• WHAT NEEDS TO BE DONE
Copy each line below word for word and drop every image.

··· PROVIDED MATERIAL

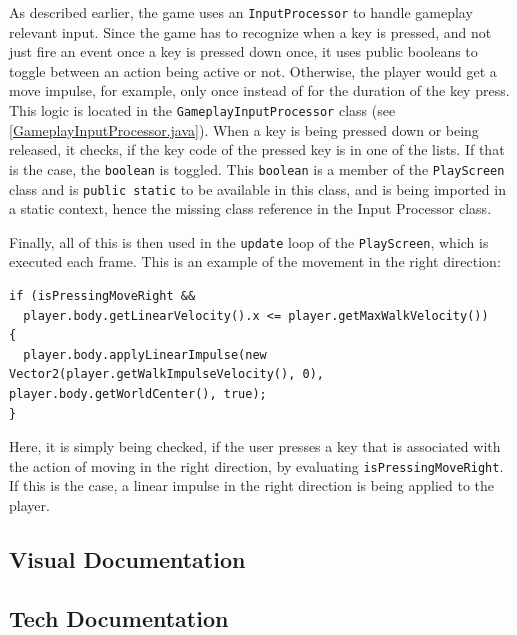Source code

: \documentclass[12p]{article}
\begin{document}
As described earlier, the game uses an \texttt{InputProcessor} to handle gameplay relevant input. Since the game has to recognize when a key is pressed, and not just fire an event once a key is pressed down once, it uses public booleans to toggle between an action being active or not. Otherwise, the player would get a move impulse, for example, only once instead of for the duration of the key press. This logic is located in the \texttt{GameplayInputProcessor} class (see \ref{GameplayInputProcessor.java}). When a key is being pressed down or being released, it checks, if the key code of the pressed key is in one of the lists. If that is the case, the \texttt{boolean} is toggled. This \texttt{boolean} is a member of the \texttt{PlayScreen} class and is \texttt{public static} to be available in this class, and is being imported in a static context, hence the missing class reference in the Input Processor class.

Finally, all of this is then used in the \texttt{update} loop of the \texttt{PlayScreen}, which is executed each frame. This is an example of the movement in the right direction:

\begin{verbatim}
if (isPressingMoveRight &&
  player.body.getLinearVelocity().x <= player.getMaxWalkVelocity()) 
{
  player.body.applyLinearImpulse(new Vector2(player.getWalkImpulseVelocity(), 0), player.body.getWorldCenter(), true);
}
\end{verbatim}

Here, it is simply being checked, if the user presses a key that is associated with the action of moving in the right direction, by evaluating \texttt{isPressingMoveRight}. If this is the case, a linear impulse in the right direction is being applied to the player.


\subsection{Visual Documentation} \label{DocVisual}


\subsection{Tech Documentation} \label{DocTech}

\end{document}

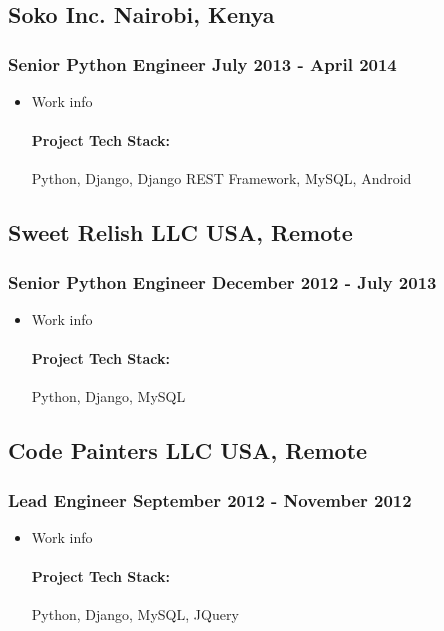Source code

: \documentclass[11pt]{article} %
\begin{document}
\subsection{Soko Inc. \hfill Nairobi, Kenya}
\subsubsection{Senior Python Engineer \hfill  July 2013 - April 2014}
\begin{itemize}
    \item Work info
    \paragraph{Project Tech Stack:} Python, Django, Django REST Framework, MySQL, Android
\end{itemize}

\subsection{Sweet Relish LLC \hfill USA, Remote}
\subsubsection{Senior Python Engineer \hfill  December 2012 - July 2013}
\begin{itemize}
    \item Work info
    \paragraph{Project Tech Stack:} Python, Django, MySQL
\end{itemize}

\subsection{Code Painters LLC \hfill USA, Remote}
\subsubsection{Lead Engineer \hfill  September 2012 - November 2012}
\begin{itemize}
    \item Work info
    \paragraph{Project Tech Stack:} Python, Django, MySQL, JQuery
\end{itemize}
\end{document}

······

• OUTPUT
Source code

: \documentclass[12p]{article}
\begin{document}
As described earlier, the game uses an \texttt{InputProcessor} to handle gameplay relevant input. Since the game has to recognize when a key is pressed, and not just fire an event once a key is pressed down once, it uses public booleans to toggle between an action being active or not. Otherwise, the player would get a move impulse, for example, only once instead of for the duration of the key press. This logic is located in the \texttt{GameplayInputProcessor} class (see \ref{GameplayInputProcessor.java}). When a key is being pressed down or being released, it checks, if the key code of the pressed key is in one of the lists. If that is the case, the \texttt{boolean} is toggled. This \texttt{boolean} is a member of the \texttt{PlayScreen} class and is \texttt{public static} to be available in this class, and is being imported in a static context, hence the missing class reference in the Input Processor class.

Finally, all of this is then used in the \texttt{update} loop of the \texttt{PlayScreen}, which is executed each frame. This is an example of the movement in the right direction:

\begin{verbatim}
if (isPressingMoveRight &&
  player.body.getLinearVelocity().x <= player.getMaxWalkVelocity()) 
{
  player.body.applyLinearImpulse(new Vector2(player.getWalkImpulseVelocity(), 0), player.body.getWorldCenter(), true);
}
\end{verbatim}

Here, it is simply being checked, if the user presses a key that is associated with the action of moving in the right direction, by evaluating \texttt{isPressingMoveRight}. If this is the case, a linear impulse in the right direction is being applied to the player.


\subsection{Visual Documentation} \label{DocVisual}


\subsection{Tech Documentation} \label{DocTech}

\end{document}

Source code

: \documentclass[11pt]{article} %
\begin{document}
\subsection{Soko Inc. \hfill Nairobi, Kenya}
\subsubsection{Senior Python Engineer \hfill  July 2013 - April 2014}
\begin{itemize}
    \item Work info
    \paragraph{Project Tech Stack:} Python, Django, Django REST Framework, MySQL, Android
\end{itemize}

\subsection{Sweet Relish LLC \hfill USA, Remote}
\subsubsection{Senior Python Engineer \hfill  December 2012 - July 2013}
\begin{itemize}
    \item Work info
    \paragraph{Project Tech Stack:} Python, Django, MySQL
\end{itemize}

\subsection{Code Painters LLC \hfill USA, Remote}
\subsubsection{Lead Engineer \hfill  September 2012 - November 2012}
\begin{itemize}
    \item Work info
    \paragraph{Project Tech Stack:} Python, Django, MySQL, JQuery
\end{itemize}
\end{document}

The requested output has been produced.